В тот вечер Юрок (он любил, когда его называли, как некогда Шаляпин, Соломончиком) чувствовал себя раскрепощенно, по-домашнему, проявляя гостеприимство и внимание к каждому гостю. Я воспользовалась предоставленной возможностью побеседовать с ним, спросить о том, что меня интересовало.
— Кажется вы, Соломон Израилиевич, уговорили Есенина и Дункан приехать в Штаты?

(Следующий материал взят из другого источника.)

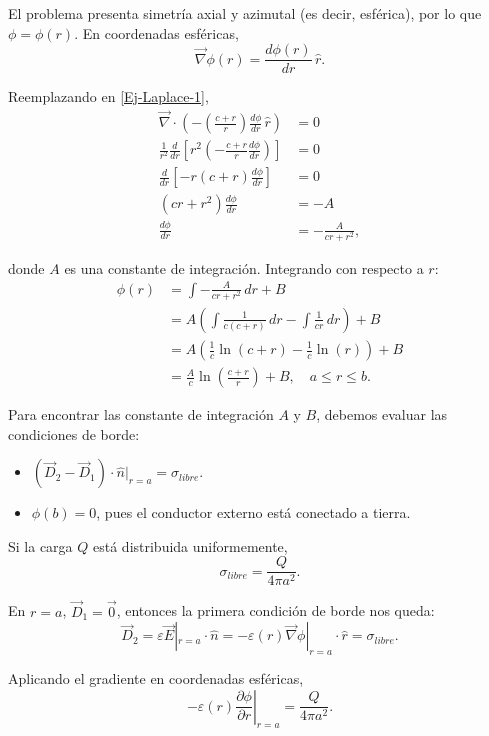 \begin{ejemplo}
El problema presenta simetría axial y azimutal (es decir, esférica), por lo que $\phi = \phi(r)$. En coordenadas esféricas,
$$\Vec{\nabla} \phi(r) = \frac{d \phi(r)}{d r}\,\hat{r}.$$

Reemplazando en \eqref{Ej-Laplace-1},
\begin{align*}
    \Vec{\nabla} \cdot \left( - \left( \frac{c+r}{r} \right) \frac{d \phi}{d r} \,\hat{r}\right) &= 0 \\
    \frac{1}{r^2} \frac{d}{d r} \left[ r^2 \left( - \frac{c+r}{r} \frac{d \phi}{d r} \right)\right] &= 0 \\
    \frac{d}{dr} \left[- r(c+r) \frac{d \phi}{dr} \right] &= 0 \\
    (cr + r^2) \frac{d\phi}{dr} &= -A \\
    \frac{d\phi}{dr} &= - \frac{A}{cr+r^2},
\end{align*}

donde $A$ es una constante de integración. Integrando con respecto a $r$:
\begingroup
\allowdisplaybreaks
\begin{align*}
    \phi(r) &= \int - \frac{A}{cr+r^2} \,dr + B \\
    &= A \left(  \int \frac{1}{c(c+r)} \,dr - \int \frac{1}{cr} \,dr \right) + B \\
    &= A \left( \frac{1}{c}\ln(c+r) - \frac{1}{c} \ln(r) \right) + B \\
    &= \frac{A}{c} \ln\left(\frac{c+r}{r} \right) + B, \quad a \leq r \leq b.
\end{align*}
\endgroup

Para encontrar las constante de integración $A$ y $B$, debemos evaluar las condiciones de borde:
\begin{itemize}
    \item $(\Vec{D}_2 - \Vec{D}_1) \cdot \hat{n}|_{r = a} = \sigma_{libre}$.
    
    \item $\phi(b) = 0$, pues el conductor externo está conectado a tierra.
\end{itemize}

Si la carga $Q$ está distribuida uniformemente, 
$$\sigma_{libre} = \frac{Q}{4\pi a^2}.$$

En $r = a$, $\Vec{D}_1 = \Vec{0}$, entonces la primera condición de borde nos queda:
$$\Vec{D}_2 = \varepsilon \Vec{E}|_{r=a} \cdot \hat{n} = - \varepsilon(r) \Vec{\nabla} \phi|_{r = a}  \cdot \hat{r} = \sigma_{libre}.$$

Aplicando el gradiente en coordenadas esféricas, 
$$-\varepsilon(r) \left. \frac{\partial \phi}{\partial r} \right|_{r = a} =\frac{Q}{4\pi a^2}.$$


\end{ejemplo}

— Можете себе, Люда, представить, как я волновался в этом кошмарном турне. Дункан много прожила в России и, вернувшись домой, стала с восторгом отзываться о ней. Она защищала революцию, ей нравился новый мир, и о планах переустройства России Дункан говорила репортерам и журналистам с восхищением. Более того, перед началом вечера танцев в «Карнеги-холл» она начала рассказывать аудитории о жизни в России, и публика наградила ее аплодисментами. Подобные высказывания стали правилом на каждом концерте. Властям это не нравилось. Посыпались угрозы, газеты подняли невообразимую шумиху, и в Индианаполисе пришлось отменить очередное выступление. В Чикаго я стал умолять Дункан не говорить ничего публике и в ответ услышал резкие слова: «Если мне не будет предоставлена возможность говорить о том, что я хочу, мы с мужем прерываем поездку по Штатам и возвращаемся в Европу. Почему вы, господин Юрок, против того, чтобы в Америке знали правду о России?» Я пытался объяснить Дункан, почему не стоит рассказывать о жизни в современной России и петь «Интернационал». Хотя культура неотделима от политики, в настоящий момент не нужно «дразнить гусей», обстановка и без того неприятная, власти против подобных выступлений, и надо с этим считаться. Мне пришлось выступать в роли посредника между Дункан и мэрами городов, боявшимися осложнений и неприятностей от призывных речей танцовщицы.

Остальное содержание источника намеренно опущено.